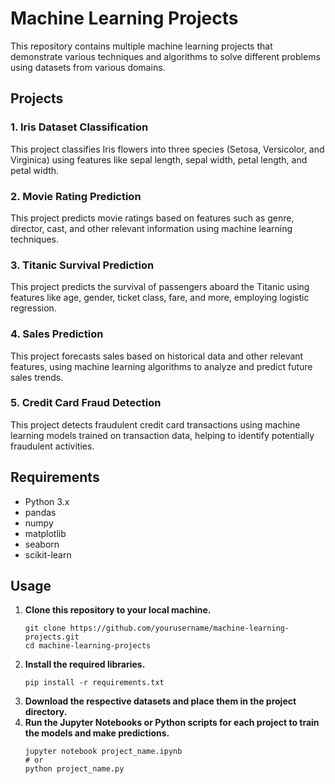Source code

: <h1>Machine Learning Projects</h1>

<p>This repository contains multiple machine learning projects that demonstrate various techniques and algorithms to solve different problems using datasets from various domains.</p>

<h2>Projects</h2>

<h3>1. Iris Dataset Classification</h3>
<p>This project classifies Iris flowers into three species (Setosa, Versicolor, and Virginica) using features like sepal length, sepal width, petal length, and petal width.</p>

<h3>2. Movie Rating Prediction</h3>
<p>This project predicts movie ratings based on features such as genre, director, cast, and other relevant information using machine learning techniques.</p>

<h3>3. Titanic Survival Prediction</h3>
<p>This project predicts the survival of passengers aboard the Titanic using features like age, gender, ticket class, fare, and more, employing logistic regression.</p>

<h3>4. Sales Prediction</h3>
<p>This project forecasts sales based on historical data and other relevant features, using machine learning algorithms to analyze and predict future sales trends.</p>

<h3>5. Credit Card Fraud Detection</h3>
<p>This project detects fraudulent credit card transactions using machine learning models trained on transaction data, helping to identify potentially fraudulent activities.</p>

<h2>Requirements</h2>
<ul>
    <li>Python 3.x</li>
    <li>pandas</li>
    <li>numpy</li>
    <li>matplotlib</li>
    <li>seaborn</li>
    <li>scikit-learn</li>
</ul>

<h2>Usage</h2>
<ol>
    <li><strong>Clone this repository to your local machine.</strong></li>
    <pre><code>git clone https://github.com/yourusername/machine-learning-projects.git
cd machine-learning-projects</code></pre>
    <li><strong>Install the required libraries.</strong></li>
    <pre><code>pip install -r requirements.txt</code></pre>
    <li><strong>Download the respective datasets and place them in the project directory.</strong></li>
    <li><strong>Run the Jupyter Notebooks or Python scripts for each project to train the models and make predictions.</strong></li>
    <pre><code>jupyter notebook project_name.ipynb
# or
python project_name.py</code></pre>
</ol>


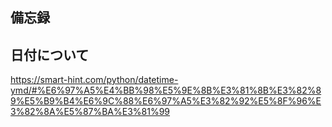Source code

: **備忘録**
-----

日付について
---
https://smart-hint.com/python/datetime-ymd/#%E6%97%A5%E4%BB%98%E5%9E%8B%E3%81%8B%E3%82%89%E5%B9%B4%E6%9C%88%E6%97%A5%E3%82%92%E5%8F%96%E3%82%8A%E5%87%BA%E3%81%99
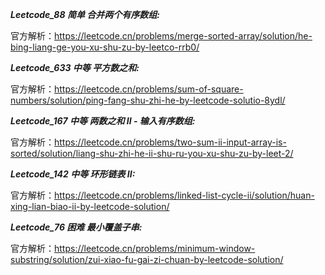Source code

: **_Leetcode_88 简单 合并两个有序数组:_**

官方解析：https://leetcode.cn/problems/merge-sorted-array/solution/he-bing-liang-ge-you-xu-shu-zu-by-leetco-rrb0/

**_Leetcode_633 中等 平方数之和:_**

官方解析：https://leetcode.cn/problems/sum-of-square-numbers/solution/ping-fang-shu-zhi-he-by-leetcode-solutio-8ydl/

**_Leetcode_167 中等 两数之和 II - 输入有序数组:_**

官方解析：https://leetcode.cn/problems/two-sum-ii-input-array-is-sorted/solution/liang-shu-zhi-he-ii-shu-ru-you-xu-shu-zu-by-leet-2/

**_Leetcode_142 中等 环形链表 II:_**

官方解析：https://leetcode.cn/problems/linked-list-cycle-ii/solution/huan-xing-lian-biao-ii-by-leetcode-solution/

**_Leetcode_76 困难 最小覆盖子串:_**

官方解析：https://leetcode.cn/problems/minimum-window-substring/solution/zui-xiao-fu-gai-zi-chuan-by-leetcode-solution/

* **Exercise**: Transcribe exactly, please, the lines from the one with "中等 环形链表 II:_**" to the last line of the entries above, ends included.

* **Answer below**:
**_Leetcode_142 中等 环形链表 II:_**

官方解析：https://leetcode.cn/problems/linked-list-cycle-ii/solution/huan-xing-lian-biao-ii-by-leetcode-solution/

**_Leetcode_76 困难 最小覆盖子串:_**

官方解析：https://leetcode.cn/problems/minimum-window-substring/solution/zui-xiao-fu-gai-zi-chuan-by-leetcode-solution/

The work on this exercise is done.